En changeant d'approche d'estimation, nous avons résolu beaucoup de problèmes avec nos clients. Il y avait beaucoup moins de mauvaises interprétations de notre méthode de travail de la part des personnes non familières avec le développement logiciel.
Inconvénients
Cependant, cette approche conserve certains défauts de l'approche par Story Points. La définition des tailles de chandail reste très abstraite et vague. Selon les critères énumérés plus haut, la portée d'une unité d'estimation est assez large.
Certaines équipes utilisent davantage d'unités de mesure, telles que Très petit (XS) et Très grand (XL). L'enjeu avec un plus grand nombre d'unités est que cela complexifie la définition de la vélocité de l'équipe. Prenons l'exemple d'une équipe qui réalise des sprints d'environ 15 tâches :
En utilisant 5 unités de complexité, cela complexifie la définition de la vélocité d'équipe, car il devient difficile de comparer les unités lors de la préparation d'un sprint. Plus il y a d'unités, plus la comparaison devient fréquente et laborieuse.

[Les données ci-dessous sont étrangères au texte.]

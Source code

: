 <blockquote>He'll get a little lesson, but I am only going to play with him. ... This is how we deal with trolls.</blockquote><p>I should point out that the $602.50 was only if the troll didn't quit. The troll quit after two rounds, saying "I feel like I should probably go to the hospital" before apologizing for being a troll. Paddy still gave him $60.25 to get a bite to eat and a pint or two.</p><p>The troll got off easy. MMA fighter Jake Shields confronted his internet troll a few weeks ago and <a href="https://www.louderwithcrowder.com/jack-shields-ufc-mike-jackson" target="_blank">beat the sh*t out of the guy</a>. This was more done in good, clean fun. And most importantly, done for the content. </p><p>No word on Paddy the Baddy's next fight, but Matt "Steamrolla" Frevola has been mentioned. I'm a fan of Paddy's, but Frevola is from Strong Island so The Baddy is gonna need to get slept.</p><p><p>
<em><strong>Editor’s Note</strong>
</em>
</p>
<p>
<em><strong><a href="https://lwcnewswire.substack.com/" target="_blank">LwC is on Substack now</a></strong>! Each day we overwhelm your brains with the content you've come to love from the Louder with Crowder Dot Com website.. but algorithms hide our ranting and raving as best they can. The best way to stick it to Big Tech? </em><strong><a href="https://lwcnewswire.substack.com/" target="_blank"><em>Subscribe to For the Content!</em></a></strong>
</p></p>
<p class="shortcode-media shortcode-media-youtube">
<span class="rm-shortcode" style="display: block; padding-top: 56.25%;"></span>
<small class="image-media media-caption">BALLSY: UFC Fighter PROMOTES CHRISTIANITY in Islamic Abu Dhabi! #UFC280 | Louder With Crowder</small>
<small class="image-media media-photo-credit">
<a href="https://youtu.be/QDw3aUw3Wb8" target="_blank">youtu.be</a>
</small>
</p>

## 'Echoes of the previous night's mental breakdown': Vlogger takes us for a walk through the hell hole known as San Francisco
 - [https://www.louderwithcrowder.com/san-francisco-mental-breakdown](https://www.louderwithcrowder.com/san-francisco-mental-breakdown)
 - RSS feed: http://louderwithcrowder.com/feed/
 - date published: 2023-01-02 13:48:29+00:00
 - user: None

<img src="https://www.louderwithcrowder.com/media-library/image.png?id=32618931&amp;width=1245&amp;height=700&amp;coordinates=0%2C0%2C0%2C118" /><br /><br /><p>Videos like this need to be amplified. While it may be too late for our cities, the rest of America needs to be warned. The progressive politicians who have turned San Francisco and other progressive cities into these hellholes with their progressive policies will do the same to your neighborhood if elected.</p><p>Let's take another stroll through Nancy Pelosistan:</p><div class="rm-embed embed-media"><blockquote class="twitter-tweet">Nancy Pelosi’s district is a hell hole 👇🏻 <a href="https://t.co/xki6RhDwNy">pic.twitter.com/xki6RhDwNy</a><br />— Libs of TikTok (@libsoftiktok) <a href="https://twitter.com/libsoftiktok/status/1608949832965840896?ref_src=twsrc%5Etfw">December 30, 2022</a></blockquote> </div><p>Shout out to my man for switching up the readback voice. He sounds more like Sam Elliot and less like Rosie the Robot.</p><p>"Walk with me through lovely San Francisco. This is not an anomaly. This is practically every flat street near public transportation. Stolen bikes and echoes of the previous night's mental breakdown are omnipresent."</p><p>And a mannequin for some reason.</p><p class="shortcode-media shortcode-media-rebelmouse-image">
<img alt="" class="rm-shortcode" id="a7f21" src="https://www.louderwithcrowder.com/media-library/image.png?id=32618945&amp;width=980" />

De plus, il y a le problème de la composition variable : que faire lorsque la vélocité d'équipe inclut des tâches XL alors qu'il n'y a aucune tâche de cette taille à réaliser prochainement? Par quoi remplace-t-on cette valeur dans notre calcul de vélocité?
Ces variations possibles rendent l'estimation globale de l'équipe beaucoup plus compliquée, car la valeur numérique de cette approche devient secondaire face à la nécessité constante d'analyser la composition détaillée des sprints.
Cette complexité nous a amenés à une réflexion importante : si une approche d'estimation est difficile à expliquer et à appliquer de manière cohérente, peut-être qu'elle est trop compliquée pour un besoin initial simple, soit avoir une estimation pour améliorer la prédictibilité. C'est cette réflexion qui nous a poussés vers notre prochaine approche.
Débit
Le manque de fiabilité de l’approche par Story Points et le haut niveau d’abstraction de l’approche par T-shirt Sizing nous ont amenés à chercher une alternative. Nous avions besoin d’une approche explicite et qui ne laisse aucune place à l’interprétation. Parallèlement à cette réflexion, nous nous intéressions de plus en plus à l’efficacité des équipes, un concept au cœur de la philosophie Lean. Cette dernière, issue du monde manufacturier, a été popularisée dans le développement logiciel par la méthode Kanban, qui met l'accent sur la visualisation du flux de travail pour améliorer l'efficacité.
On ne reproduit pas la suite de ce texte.